YouTube’s policy shift allows videos to contain harmful content across half their duration, up from a quarter. Meta scrapped fact-checking programmes whilst permitting comments like “Trans people are mentally ill” and “Immigrants are grubby, filthy pieces of shit.”
Even X softened its violent speech policy from "zero tolerance" to "we may remove."
The platforms propose they’re championing free speech. Critics see something else entirely: a calculated retreat that prioritises profits over public safety.
Britain Takes a Stand on Social Media Limits
The UK government isn’t waiting for platforms to self-regulate.
Technology Secretary Peter Kyle highlighted the “addictive nature of some of the apps and smartphones” whilst exploring time restrictions as part of broader online safety strategy.
The proposed measures would constitute major intervention. Two-hour caps per app and 10pm curfews aim to curb excessive screen time amongst children. These proposals build on existing parental controls from Apple and Google, though uptake remains frustratingly low due to complexity.
Ian Russell, whose daughter Molly took her own life after viewing harmful content online, told the BBC that “every day the government has delayed bringing in tougher online safety laws, we’ve seen more young lives lost and damaged because of weak regulation and inaction by big tech.”
France Leads Europe’s Digital Revolution
France has gone further than most.
Macron said late Tuesday that France "can't wait" any longer in banning social media for children under 15, following fatal stabbings at French schools.
The French approach tackles multiple fronts. The government has pushed to bar smartphones from schools and limit screen use in nurseries. It has forced major porn platforms to verify users’ ages, prompting Pornhub’s owner to stop serving France entirely rather than comply.
Digital minister Clara Chappaz leads a campaign pressuring other European countries to follow France’s example. Denmark’s Digital Minister Caroline Stage Olsen has made clear her country will push for an EU-wide ban on social media for children under 15.
The Technology Balance: Why Regulation Matters Now
Platform deregulation couldn’t arrive at a worse time for child safety.
Almost half of children under 10 have social media accounts in Denmark despite legal protections. Meta’s fact-checking programme previously removed about 277 million pieces of harmful content annually.
Tech platforms argue that age verification threatens privacy.
Andy Yen from Proton told POLITICO that "we're really not debating age verification for children, we're debating whether it makes sense to do age verification for everyone."
But the stakes keep rising. England’s Children’s Commissioner Dame Rachel de Souza urged decisive action, telling the BBC that “children should not be expected to police the online world themselves.”
Opposition Voices: The Industry Pushback
Critics argue European regulations could backfire spectacularly.
When French porn platforms stopped serving local users, VPN registrations increased by 1,000 percent within half an hour. Overall VPN demand surged by 334 percent the day after restrictions began.
Tech companies claim parents should shoulder responsibility for monitoring children’s online activity.
Sir Nick Clegg from Meta noted that parents often find app-specific controls overwhelming, though uptake of voluntary tools remains dismally low.
Some experts question whether bans work at all.
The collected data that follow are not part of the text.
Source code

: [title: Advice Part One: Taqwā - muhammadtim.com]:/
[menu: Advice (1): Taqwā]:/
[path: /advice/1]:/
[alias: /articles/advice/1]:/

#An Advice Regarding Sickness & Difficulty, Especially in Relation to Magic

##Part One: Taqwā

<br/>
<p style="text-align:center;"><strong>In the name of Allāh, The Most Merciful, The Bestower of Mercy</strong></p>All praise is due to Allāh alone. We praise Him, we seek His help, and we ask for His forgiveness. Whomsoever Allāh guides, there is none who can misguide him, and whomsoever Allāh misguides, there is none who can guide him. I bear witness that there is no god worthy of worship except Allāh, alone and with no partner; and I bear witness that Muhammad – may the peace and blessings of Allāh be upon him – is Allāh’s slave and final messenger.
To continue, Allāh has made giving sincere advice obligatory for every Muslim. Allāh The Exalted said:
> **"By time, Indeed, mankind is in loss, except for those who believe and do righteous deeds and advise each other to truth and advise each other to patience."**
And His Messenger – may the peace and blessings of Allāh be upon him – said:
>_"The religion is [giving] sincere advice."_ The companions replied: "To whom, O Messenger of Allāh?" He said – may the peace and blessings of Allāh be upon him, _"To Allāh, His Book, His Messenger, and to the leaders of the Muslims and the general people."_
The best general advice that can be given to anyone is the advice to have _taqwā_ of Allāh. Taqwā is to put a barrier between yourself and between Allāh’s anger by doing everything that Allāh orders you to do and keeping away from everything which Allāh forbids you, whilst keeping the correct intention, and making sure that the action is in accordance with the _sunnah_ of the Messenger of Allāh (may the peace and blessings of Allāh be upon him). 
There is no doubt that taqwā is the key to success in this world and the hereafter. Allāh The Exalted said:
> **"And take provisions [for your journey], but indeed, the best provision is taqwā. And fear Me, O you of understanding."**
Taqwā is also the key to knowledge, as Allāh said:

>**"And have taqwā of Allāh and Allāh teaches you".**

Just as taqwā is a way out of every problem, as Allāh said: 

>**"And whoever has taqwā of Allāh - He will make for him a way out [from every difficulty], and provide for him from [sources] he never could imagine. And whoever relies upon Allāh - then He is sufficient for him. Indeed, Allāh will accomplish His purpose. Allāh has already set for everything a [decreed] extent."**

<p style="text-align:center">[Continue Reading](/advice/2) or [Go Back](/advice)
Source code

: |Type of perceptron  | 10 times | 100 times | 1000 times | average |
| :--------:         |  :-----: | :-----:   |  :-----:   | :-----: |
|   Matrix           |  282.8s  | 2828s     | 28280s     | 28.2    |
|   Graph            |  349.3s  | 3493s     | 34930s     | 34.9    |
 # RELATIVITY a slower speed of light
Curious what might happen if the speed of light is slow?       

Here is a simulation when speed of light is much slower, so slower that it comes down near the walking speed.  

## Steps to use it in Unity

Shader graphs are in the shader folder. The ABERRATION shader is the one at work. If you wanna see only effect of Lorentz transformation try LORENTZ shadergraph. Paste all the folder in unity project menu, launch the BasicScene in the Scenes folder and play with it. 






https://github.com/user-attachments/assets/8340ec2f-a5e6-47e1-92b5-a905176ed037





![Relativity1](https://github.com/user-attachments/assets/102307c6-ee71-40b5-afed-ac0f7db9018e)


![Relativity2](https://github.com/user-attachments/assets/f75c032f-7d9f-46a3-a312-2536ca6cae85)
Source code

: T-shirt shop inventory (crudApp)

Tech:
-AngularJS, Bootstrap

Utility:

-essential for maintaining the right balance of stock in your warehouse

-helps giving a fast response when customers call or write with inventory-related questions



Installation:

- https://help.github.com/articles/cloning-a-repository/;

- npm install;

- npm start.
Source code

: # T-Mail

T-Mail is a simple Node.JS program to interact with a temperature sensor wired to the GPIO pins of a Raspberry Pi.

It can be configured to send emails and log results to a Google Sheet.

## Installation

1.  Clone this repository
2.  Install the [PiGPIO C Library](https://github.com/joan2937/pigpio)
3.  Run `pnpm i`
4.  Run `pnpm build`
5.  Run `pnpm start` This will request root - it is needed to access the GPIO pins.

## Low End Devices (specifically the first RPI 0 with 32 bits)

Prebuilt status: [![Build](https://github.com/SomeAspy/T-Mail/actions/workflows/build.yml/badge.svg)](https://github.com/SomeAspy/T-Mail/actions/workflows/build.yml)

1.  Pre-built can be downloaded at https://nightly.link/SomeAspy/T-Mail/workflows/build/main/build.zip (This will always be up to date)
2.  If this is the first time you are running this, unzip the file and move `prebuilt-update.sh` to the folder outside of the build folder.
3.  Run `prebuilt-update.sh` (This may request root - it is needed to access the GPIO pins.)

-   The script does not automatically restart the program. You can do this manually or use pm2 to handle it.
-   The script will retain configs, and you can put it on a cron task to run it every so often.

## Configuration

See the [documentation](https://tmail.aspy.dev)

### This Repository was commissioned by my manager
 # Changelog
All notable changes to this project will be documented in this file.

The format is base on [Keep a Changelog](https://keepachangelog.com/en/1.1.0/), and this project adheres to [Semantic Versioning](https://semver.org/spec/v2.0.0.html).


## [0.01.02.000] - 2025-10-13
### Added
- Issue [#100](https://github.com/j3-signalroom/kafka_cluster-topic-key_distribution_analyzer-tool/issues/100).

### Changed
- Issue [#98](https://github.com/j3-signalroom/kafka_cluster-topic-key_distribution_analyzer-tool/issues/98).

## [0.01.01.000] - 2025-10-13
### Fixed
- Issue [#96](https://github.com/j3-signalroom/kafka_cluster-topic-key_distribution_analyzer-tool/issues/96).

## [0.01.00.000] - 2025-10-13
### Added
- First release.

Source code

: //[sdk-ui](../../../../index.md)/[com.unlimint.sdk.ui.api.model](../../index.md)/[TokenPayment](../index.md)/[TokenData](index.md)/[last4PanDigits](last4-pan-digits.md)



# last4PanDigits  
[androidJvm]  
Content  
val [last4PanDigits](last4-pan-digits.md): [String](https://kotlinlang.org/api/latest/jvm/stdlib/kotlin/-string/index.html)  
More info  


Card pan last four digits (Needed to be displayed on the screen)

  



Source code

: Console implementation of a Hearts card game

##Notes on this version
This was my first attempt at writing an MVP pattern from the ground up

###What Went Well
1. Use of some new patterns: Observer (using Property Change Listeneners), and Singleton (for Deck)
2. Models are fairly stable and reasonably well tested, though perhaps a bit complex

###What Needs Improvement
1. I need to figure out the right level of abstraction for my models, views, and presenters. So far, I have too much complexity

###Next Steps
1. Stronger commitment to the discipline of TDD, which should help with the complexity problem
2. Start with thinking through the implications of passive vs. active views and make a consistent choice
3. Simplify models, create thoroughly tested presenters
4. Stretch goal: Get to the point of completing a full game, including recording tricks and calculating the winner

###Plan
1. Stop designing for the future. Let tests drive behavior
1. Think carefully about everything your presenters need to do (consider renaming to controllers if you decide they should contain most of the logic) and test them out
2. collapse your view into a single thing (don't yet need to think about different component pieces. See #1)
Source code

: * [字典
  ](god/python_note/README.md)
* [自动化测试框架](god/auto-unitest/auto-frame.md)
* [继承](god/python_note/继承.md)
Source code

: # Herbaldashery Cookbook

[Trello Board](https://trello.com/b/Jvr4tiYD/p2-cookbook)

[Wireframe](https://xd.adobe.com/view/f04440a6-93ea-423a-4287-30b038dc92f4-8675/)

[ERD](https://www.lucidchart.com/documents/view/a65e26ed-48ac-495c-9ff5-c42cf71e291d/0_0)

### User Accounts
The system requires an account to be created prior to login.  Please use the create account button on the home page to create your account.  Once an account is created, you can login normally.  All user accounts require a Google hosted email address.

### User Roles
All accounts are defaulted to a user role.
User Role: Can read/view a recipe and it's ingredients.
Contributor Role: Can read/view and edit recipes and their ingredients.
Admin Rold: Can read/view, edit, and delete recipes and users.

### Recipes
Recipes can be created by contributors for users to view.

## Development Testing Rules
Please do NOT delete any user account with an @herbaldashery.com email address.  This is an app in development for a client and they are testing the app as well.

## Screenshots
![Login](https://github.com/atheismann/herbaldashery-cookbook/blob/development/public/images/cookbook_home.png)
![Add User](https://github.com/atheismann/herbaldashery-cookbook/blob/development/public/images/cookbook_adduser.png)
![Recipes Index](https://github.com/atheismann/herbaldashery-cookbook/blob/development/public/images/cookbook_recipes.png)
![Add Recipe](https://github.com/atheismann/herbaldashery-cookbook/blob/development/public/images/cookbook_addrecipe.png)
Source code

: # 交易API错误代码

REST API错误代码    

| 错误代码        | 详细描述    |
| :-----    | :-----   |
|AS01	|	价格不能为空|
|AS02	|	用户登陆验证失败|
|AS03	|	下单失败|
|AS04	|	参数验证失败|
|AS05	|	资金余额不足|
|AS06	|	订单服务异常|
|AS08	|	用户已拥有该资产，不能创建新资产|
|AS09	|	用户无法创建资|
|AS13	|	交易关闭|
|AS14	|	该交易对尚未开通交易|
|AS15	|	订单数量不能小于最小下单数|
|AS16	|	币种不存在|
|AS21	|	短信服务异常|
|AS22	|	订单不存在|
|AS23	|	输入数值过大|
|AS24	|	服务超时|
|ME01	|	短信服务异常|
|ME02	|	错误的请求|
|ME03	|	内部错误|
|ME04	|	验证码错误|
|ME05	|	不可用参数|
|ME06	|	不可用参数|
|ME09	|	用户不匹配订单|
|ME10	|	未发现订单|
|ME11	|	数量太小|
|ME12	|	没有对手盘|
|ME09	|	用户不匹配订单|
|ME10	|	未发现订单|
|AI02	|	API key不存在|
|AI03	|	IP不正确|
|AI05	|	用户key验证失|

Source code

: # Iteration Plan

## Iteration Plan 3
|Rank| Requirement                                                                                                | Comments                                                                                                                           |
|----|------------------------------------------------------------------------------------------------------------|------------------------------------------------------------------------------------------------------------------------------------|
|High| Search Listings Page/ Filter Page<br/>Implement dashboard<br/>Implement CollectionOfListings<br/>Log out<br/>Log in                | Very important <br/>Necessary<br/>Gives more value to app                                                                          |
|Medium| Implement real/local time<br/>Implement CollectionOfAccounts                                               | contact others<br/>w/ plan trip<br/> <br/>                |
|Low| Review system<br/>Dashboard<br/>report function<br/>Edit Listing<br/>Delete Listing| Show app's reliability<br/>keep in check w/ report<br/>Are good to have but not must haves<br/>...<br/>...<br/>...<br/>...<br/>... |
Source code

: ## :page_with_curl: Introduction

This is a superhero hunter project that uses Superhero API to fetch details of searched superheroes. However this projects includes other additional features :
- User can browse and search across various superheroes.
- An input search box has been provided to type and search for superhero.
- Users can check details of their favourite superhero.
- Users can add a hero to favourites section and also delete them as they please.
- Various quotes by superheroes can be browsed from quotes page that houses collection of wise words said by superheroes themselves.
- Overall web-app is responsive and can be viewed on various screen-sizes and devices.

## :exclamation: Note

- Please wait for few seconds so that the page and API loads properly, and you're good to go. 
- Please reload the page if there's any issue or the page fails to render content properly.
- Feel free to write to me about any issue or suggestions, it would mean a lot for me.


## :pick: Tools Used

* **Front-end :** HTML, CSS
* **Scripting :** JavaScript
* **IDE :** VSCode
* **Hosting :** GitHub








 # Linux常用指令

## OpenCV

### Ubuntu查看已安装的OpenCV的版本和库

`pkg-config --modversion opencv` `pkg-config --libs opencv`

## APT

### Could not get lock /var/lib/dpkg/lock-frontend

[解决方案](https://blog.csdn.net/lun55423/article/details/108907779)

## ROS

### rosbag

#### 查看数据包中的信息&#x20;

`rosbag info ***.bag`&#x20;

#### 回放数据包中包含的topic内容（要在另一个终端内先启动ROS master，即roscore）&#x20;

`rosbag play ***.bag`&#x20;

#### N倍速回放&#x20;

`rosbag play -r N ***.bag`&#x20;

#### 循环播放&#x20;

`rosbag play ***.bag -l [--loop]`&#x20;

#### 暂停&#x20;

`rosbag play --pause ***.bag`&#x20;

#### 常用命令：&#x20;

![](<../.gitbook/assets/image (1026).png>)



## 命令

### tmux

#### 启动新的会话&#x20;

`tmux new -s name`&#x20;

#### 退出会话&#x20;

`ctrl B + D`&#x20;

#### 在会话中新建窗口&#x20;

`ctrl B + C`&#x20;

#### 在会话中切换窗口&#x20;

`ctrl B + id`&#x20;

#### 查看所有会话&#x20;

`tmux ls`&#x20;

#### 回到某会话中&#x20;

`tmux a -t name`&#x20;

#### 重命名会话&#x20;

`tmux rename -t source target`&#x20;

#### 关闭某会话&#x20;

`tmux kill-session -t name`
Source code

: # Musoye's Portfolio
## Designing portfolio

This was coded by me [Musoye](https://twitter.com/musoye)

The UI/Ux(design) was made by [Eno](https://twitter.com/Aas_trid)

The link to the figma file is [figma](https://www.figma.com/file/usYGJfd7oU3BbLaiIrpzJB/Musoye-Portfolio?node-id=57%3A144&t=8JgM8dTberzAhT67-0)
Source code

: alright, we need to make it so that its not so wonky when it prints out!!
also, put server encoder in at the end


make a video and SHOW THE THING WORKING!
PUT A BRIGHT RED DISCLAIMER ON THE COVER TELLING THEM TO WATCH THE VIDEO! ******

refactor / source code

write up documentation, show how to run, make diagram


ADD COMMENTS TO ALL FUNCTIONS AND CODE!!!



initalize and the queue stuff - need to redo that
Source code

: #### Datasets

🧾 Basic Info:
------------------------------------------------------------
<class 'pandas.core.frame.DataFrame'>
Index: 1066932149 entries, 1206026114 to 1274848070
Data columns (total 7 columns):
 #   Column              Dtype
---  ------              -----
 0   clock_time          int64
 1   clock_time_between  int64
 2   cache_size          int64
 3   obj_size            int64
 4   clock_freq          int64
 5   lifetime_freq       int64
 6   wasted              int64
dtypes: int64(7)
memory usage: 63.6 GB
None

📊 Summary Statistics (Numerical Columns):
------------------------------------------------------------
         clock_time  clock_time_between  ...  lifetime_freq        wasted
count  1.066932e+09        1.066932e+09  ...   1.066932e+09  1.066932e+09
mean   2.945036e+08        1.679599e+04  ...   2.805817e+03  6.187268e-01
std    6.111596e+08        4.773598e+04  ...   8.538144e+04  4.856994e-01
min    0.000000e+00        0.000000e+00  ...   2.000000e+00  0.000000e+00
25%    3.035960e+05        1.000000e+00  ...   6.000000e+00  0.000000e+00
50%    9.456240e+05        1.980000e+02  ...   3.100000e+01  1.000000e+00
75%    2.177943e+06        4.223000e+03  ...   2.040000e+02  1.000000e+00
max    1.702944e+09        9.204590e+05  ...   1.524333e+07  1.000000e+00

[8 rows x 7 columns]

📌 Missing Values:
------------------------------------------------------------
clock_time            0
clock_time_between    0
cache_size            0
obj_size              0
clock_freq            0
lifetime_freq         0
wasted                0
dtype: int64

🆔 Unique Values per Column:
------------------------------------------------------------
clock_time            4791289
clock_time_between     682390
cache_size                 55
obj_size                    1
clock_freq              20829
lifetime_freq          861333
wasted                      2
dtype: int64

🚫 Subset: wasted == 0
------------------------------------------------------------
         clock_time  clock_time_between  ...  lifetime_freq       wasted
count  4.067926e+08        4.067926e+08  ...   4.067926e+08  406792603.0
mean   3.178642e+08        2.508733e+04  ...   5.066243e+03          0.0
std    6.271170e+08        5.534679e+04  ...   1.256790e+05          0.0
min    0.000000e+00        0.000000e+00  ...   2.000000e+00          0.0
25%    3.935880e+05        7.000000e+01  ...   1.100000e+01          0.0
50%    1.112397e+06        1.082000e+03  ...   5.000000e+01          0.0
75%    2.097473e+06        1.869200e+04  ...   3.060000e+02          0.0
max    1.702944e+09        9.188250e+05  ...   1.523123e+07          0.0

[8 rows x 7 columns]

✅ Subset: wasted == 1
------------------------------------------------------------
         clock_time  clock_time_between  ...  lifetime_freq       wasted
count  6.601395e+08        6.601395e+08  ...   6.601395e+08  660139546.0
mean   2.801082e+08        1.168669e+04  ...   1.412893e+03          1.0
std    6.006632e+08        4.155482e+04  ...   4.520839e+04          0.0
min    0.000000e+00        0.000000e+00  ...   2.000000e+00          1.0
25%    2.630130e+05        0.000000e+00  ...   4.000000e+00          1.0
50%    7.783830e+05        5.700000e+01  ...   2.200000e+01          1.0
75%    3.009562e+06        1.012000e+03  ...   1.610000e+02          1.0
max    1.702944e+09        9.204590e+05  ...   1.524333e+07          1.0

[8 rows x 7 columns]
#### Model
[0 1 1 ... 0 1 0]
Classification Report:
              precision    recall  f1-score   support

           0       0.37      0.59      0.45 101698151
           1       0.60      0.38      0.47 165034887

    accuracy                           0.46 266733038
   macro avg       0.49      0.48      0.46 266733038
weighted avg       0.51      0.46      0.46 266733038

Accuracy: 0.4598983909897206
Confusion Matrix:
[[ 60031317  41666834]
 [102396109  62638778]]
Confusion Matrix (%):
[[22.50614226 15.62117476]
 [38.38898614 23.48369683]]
Jessica Piotrowski from the University of Amsterdam said there is “no data” suggesting bans are effective, with “some data that actually suggests, when you try to ban, it can actually do them harm.”
Why Europe Can’t Wait for Silicon Valley
The industry’s self-serving objections miss the bigger picture.
Platforms profit from addictive design and controversial content that keeps users scrolling. Their recent policy changes aren’t about free speech; they’re about protecting advertising revenue and user engagement.
European regulators see through the corporate spin.
France's CNIL data protection regulator warned that unchecked age verification could "lead to the establishment of a closed digital world" yet accepted targeted measures for protecting minors from harmful content.
The European Commission said it’s developing its own age verification app, currently being tested in Denmark, Italy, France, Greece and Spain. Unlike platform-designed systems, these tools prioritise user privacy over data harvesting.
The Solution: Coordinated European Action
Europe needs unified standards, not fragmented national approaches. France seeks EU-wide regulations, with Macron stating that banning kids would be a “European competence.”
Denmark plans to dedicate October’s EU digital ministers summit entirely to child online safety. The country also eyes future legislation like the Digital Fairness Act to enforce stricter consumer protection standards for minors.
Practical solutions already exist. France’s double-blind age verification system protects privacy whilst blocking harmful content. The UK’s Online Safety Act, though imperfect, establishes legal frameworks for platform accountability.
What’s needed now is political will to enforce these measures consistently across Europe.